### TASK BRIEF
Look through the records below for the line holding "-A US bike-sharing". Write it out exactly, with each following line through the line holding "## Conclusions".

[Saved entries]
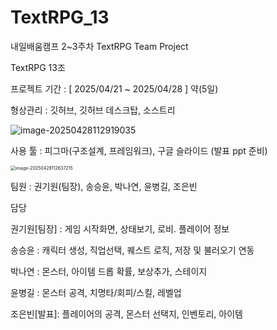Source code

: # TextRPG_13
내일배움캠프 2~3주차 TextRPG Team Project



TextRPG 13조

프로젝트 기간 : [ 2025/04/21 ~ 2025/04/28 ] 약(5일)



형상관리 : 깃허브, 깃허브 데스크탑, 소스트리

![image-20250428112919035](C:\Users\tmddb\Documents\images\README\image-20250428112919035.png)

사용 툴 :  피그마(구조설계, 프레임워크), 구글 슬라이드 (발표 ppt 준비)



<img src="C:\Users\tmddb\Documents\images\README\image-20250428112637215.png" alt="image-20250428112637215" style="zoom:50%;" />





팀원 : 권기원(팀장), 송승윤, 박나연, 윤병길, 조은빈



담당 

권기원[팀장] : 게임 시작화면, 상태보기, 로비. 플레이어 정보

송승윤 : 캐릭터 생성, 직업선택, 퀘스트 로직, 저장 및 불러오기 연동

박나연 : 몬스터, 아이템 드롭 확률, 보상추가, 스테이지

윤병길 : 몬스터 공격, 치명타/회피/스킬, 레벨업

조은빈[발표]: 플레이어의 공격, 몬스터 선택지, 인벤토리, 아이템







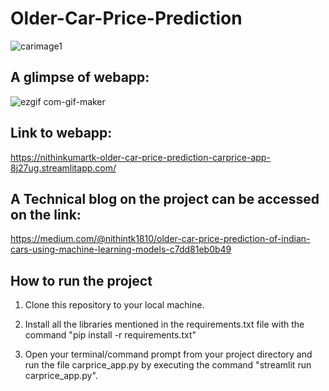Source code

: # Older-Car-Price-Prediction

![carimage1](https://user-images.githubusercontent.com/105077548/189546626-7f6473f3-2225-4c75-9317-444ed871f7b6.jpg)


## A glimpse of webapp:

![ezgif com-gif-maker](https://user-images.githubusercontent.com/105077548/189543157-9ca907ed-7ccb-460d-8375-8dc561dfa092.gif)


## Link to webapp: 
https://nithinkumartk-older-car-price-prediction-carprice-app-8j27ug.streamlitapp.com/


## A Technical blog on the project can be accessed on the link: 
https://medium.com/@nithintk1810/older-car-price-prediction-of-indian-cars-using-machine-learning-models-c7dd81eb0b49

## How to run the project
1) Clone this repository to your local machine.

2) Install all the libraries mentioned in the requirements.txt file with the command "pip install -r requirements.txt"

3) Open your terminal/command prompt from your project directory and run the file carprice_app.py by executing the command "streamlit run carprice_app.py".


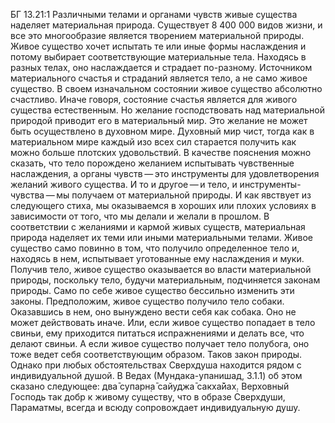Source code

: БГ 13.21:1	Различными телами и органами чувств живые существа наделяет материальная природа. Существует 8 400 000 видов жизни, и все это многообразие является творением материальной природы. Живое существо хочет испытать те или иные формы наслаждения и потому выбирает соответствующие материальные тела. Находясь в разных телах, оно наслаждается и страдает по-разному. Источником материального счастья и страданий является тело, а не само живое существо. В своем изначальном состоянии живое существо абсолютно счастливо. Иначе говоря, состояние счастья является для живого существа естественным. Но желание господствовать над материальной природой приводит его в материальный мир. Это желание не может быть осуществлено в духовном мире. Духовный мир чист, тогда как в материальном мире каждый изо всех сил старается получить как можно больше плотских удовольствий. В качестве пояснения можно сказать, что тело порождено желанием испытывать чувственные наслаждения, а органы чувств — это инструменты для удовлетворения желаний живого существа. И то и другое — и тело, и инструменты-чувства — мы получаем от материальной природы. И как явствует из следующего стиха, мы оказываемся в хороших или плохих условиях в зависимости от того, что мы делали и желали в прошлом. В соответствии с желаниями и кармой живых существ, материальная природа наделяет их теми или иными материальными телами. Живое существо само повинно в том, что получило определенное тело и, находясь в нем, испытывает уготованные ему наслаждения и муки. Получив тело, живое существо оказывается во власти материальной природы, поскольку тело, будучи материальным, подчиняется законам природы. Само по себе живое существо бессильно изменить эти законы. Предположим, живое существо получило тело собаки. Оказавшись в нем, оно вынуждено вести себя как собака. Оно не может действовать иначе. Или, если живое существо попадает в тело свиньи, ему приходится питаться испражнениями и делать все, что делают свиньи. А если живое существо получает тело полубога, оно тоже ведет себя соответствующим образом. Таков закон природы. Однако при любых обстоятельствах Сверхдуша находится рядом с индивидуальной душой. В Ведах (Мундака-упанишад, 3.1.1) об этом сказано следующее: два̄ супарн̣а̄ сайуджа̄ сакха̄йах̣. Верховный Господь так добр к живому существу, что в образе Сверхдуши, Параматмы, всегда и всюду сопровождает индивидуальную душу.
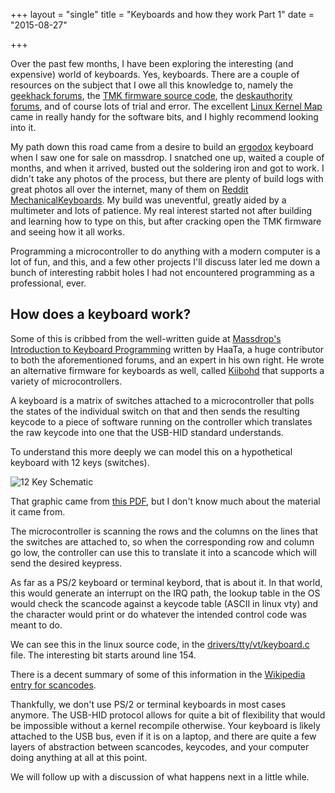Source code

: +++
layout = "single"
title = "Keyboards and how they work Part 1"
date = "2015-08-27"

+++

Over the past few months, I have been exploring the interesting (and expensive) world of keyboards. 
Yes, keyboards. There are a couple of resources on the subject that I owe all this knowledge to, namely the [geekhack forums](http://geekhack.org), the [TMK firmware source code](https://github.com/tmk/tmk_keyboard), the [deskauthority forums](http://deskthority.net), and of course lots of trial and error. The excellent [Linux Kernel Map](http://makelinux.net/kernel_map/) came in really handy for the software bits, and I highly recommend looking into it.

My path down this road came from a desire to build an [ergodox](http://www.ergodox.org/) keyboard when I saw one for sale on massdrop. I snatched one up, waited a couple of months, and when it arrived, busted out the soldering iron and got to work. I didn't take any photos of the process, but there are plenty of build logs with great photos all over the internet, many of them on [Reddit MechanicalKeyboards](https://www.reddit.com/r/MechanicalKeyboards/). My build was uneventful, greatly aided by a multimeter and lots of patience. My real interest started not after building and learning how to type on this, but after cracking open the TMK firmware and seeing how it all works. 

Programming a microcontroller to do anything with a modern computer is a lot of fun, and this, and a few other projects I'll discuss later led me down a bunch of interesting rabbit holes I had not encountered programming as a professional, ever.

## How does a keyboard work?

Some of this is cribbed from the well-written guide at [Massdrop's Introduction to Keyboard Programming](https://www.massdrop.com/article/introduction-to-keyboard-programming) written by HaaTa, a huge contributor to both the aforementioned forums, and an expert in his own right. He wrote an alternative firmware for keyboards as well, called [Kiibohd](https://github.com/haata/kiibohdforce) that supports a variety of microcontrollers.

A keyboard is a matrix of switches attached to a microcontroller that polls the states of the individual switch on that and then sends the resulting keycode to a piece of software running on the controller which translates the raw keycode into one that the USB-HID standard understands.

To understand this more deeply we can model this on a hypothetical keyboard with 12 keys (switches). 

![12 Key Schematic](/12keykeyboard.jpg)

That graphic came from [this PDF](http://nptel.ac.in/courses/Webcourse-contents/IISc-BANG/Microprocessors%20and%20Microcontrollers/pdf/Teacher_Slides/mod3/M3L7.pdf), but I don't know much about the material it came from.

The microcontroller is scanning the rows and the columns on the lines that the switches are attached to, so when the corresponding row and column go low, the controller can use this to translate it into a scancode which will send the desired keypress. 

As far as a PS/2 keyboard or terminal keybord, that is about it. In that world, this would generate an interrupt on the IRQ path, the lookup table in the OS would check the scancode against a keycode table (ASCII in linux vty) and the character would print or do whatever the intended control code was meant to do.

We can see this in the linux source code, in the [drivers/tty/vt/keyboard.c](http://lxr.free-electrons.com/source/drivers/tty/vt/keyboard.c) file. The interesting bit starts around line 154.

There is a decent summary of some of this information in the [Wikipedia entry for scancodes](https://en.wikipedia.org/wiki/Scancode#PC_compatibles).

Thankfully, we don't use PS/2 or terminal keyboards in most cases anymore. The USB-HID protocol allows for quite a bit of flexibility that would be impossible without a kernel recompile otherwise. Your keyboard is likely attached to the USB bus, even if it is on a laptop, and there are quite a few layers of abstraction between scancodes, keycodes, and your computer doing anything at all at this point.

We will follow up with a discussion of what happens next in a little while.
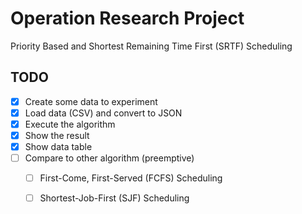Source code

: # Operation Research Project
Priority Based and Shortest Remaining Time First (SRTF) Scheduling

## TODO

- [x] Create some data to experiment
- [x] Load data (CSV) and convert to JSON
- [x] Execute the algorithm
- [x] Show the result
- [x] Show data table
- [ ] Compare to other algorithm (preemptive)
    - [ ] First-Come, First-Served (FCFS) Scheduling
    - [ ] Shortest-Job-First (SJF) Scheduling

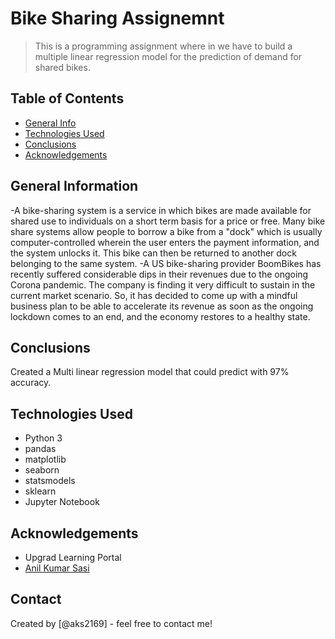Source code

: # Bike Sharing Assignemnt
> This is a programming assignment where in we have to build a multiple linear regression model for the prediction of demand for shared bikes. 

## Table of Contents
* [General Info](#general-information)
* [Technologies Used](#technologies-used)
* [Conclusions](#conclusions)
* [Acknowledgements](#acknowledgements)

## General Information
-A bike-sharing system is a service in which bikes are made available for shared use to individuals on a short term basis for a price or free. Many bike share systems allow people to borrow a bike from a "dock" which is usually computer-controlled wherein the user enters the payment information, and the system unlocks it. This bike can then be returned to another dock belonging to the same system.
-A US bike-sharing provider BoomBikes has recently suffered considerable dips in their revenues due to the ongoing Corona pandemic. The company is finding it very difficult to sustain in the current market scenario. So, it has decided to come up with a mindful business plan to be able to accelerate its revenue as soon as the ongoing lockdown comes to an end, and the economy restores to a healthy state. 

## Conclusions
Created a Multi linear regression model that could predict with 97% accuracy.

## Technologies Used
- Python 3
- pandas
- matplotlib
- seaborn
- statsmodels
- sklearn
- Jupyter Notebook

## Acknowledgements
- Upgrad Learning Portal
- [Anil Kumar Sasi](https://github.com/aks2169/)

## Contact
Created by [@aks2169] - feel free to contact me!


<!-- Optional -->
<!-- ## License -->
<!-- This project is open source and available under the [... License](). -->

<!-- You don't have to include all sections - just the one's relevant to your project -->
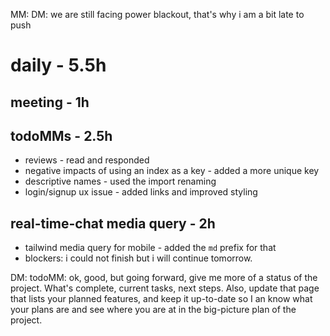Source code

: MM: DM: we are still facing power blackout, that's why i am a bit late to push

# daily - 5.5h

## meeting - 1h

## todoMMs - 2.5h
* reviews - read and responded
* negative impacts of using an index as a key - added a more unique key
* descriptive names - used the import renaming
* login/signup ux issue - added links and improved styling

## real-time-chat media query - 2h
* tailwind media query for mobile - added the `md` prefix for that
* blockers: i could not finish but i will continue tomorrow.

DM: todoMM: ok, good, but going forward, give me more of a status of the project. What's complete, current tasks, next steps. Also, update that page that lists your planned features, and keep it up-to-date so I an know what your plans are and see where you are at in the big-picture plan of the project.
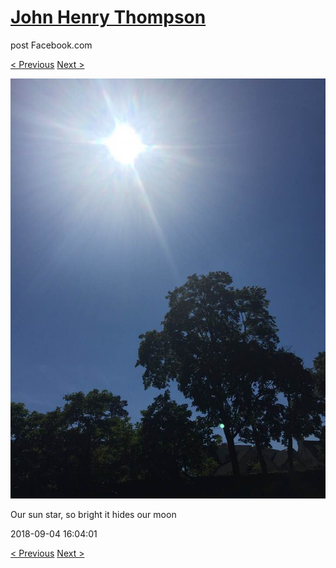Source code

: # [John Henry Thompson](../README.md)
post Facebook.com

[< Previous](2018-09-04-1.md) [Next >](2018-09-03-1.md)

[![](../media/2018-09-04/Timeline-Photos-Our-sun-star-so-bright-it-hides-our-moon.jpg)](../README.md)

Our sun star, so bright it hides our moon

2018-09-04 16:04:01

[< Previous](2018-09-04-1.md) [Next >](2018-09-03-1.md)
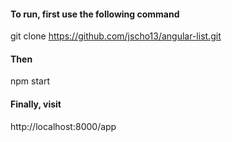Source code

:#### To run, first use the following command

git clone https://github.com/jscho13/angular-list.git

#### Then

npm start

#### Finally, visit

http://localhost:8000/app
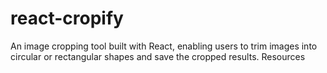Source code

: # react-cropify
An image cropping tool built with React, enabling users to trim images into circular or rectangular shapes and save the cropped results.  Resources
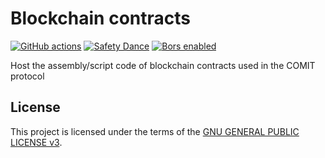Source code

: # Blockchain contracts

[![GitHub actions](https://github.com/comit-network/blockchain-contracts/workflows/CI/badge.svg)](https://github.com/comit-network/blockchain-contracts/actions)
[![Safety Dance](https://img.shields.io/badge/unsafe-forbidden-success.svg)](https://github.com/rust-secure-code/safety-dance/)
[![Bors enabled](https://bors.tech/images/badge_small.svg)](https://app.bors.tech/repositories/21094)

Host the assembly/script code of blockchain contracts used in the COMIT protocol

## License

This project is licensed under the terms of the [GNU GENERAL PUBLIC LICENSE v3](LICENSE.md).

### ANSWER TO THIS PROBLEM
-A US bike-sharing provider BoomBikes has recently suffered considerable dips in their revenues due to the ongoing Corona pandemic. The company is finding it very difficult to sustain in the current market scenario. So, it has decided to come up with a mindful business plan to be able to accelerate its revenue as soon as the ongoing lockdown comes to an end, and the economy restores to a healthy state. 

## Conclusions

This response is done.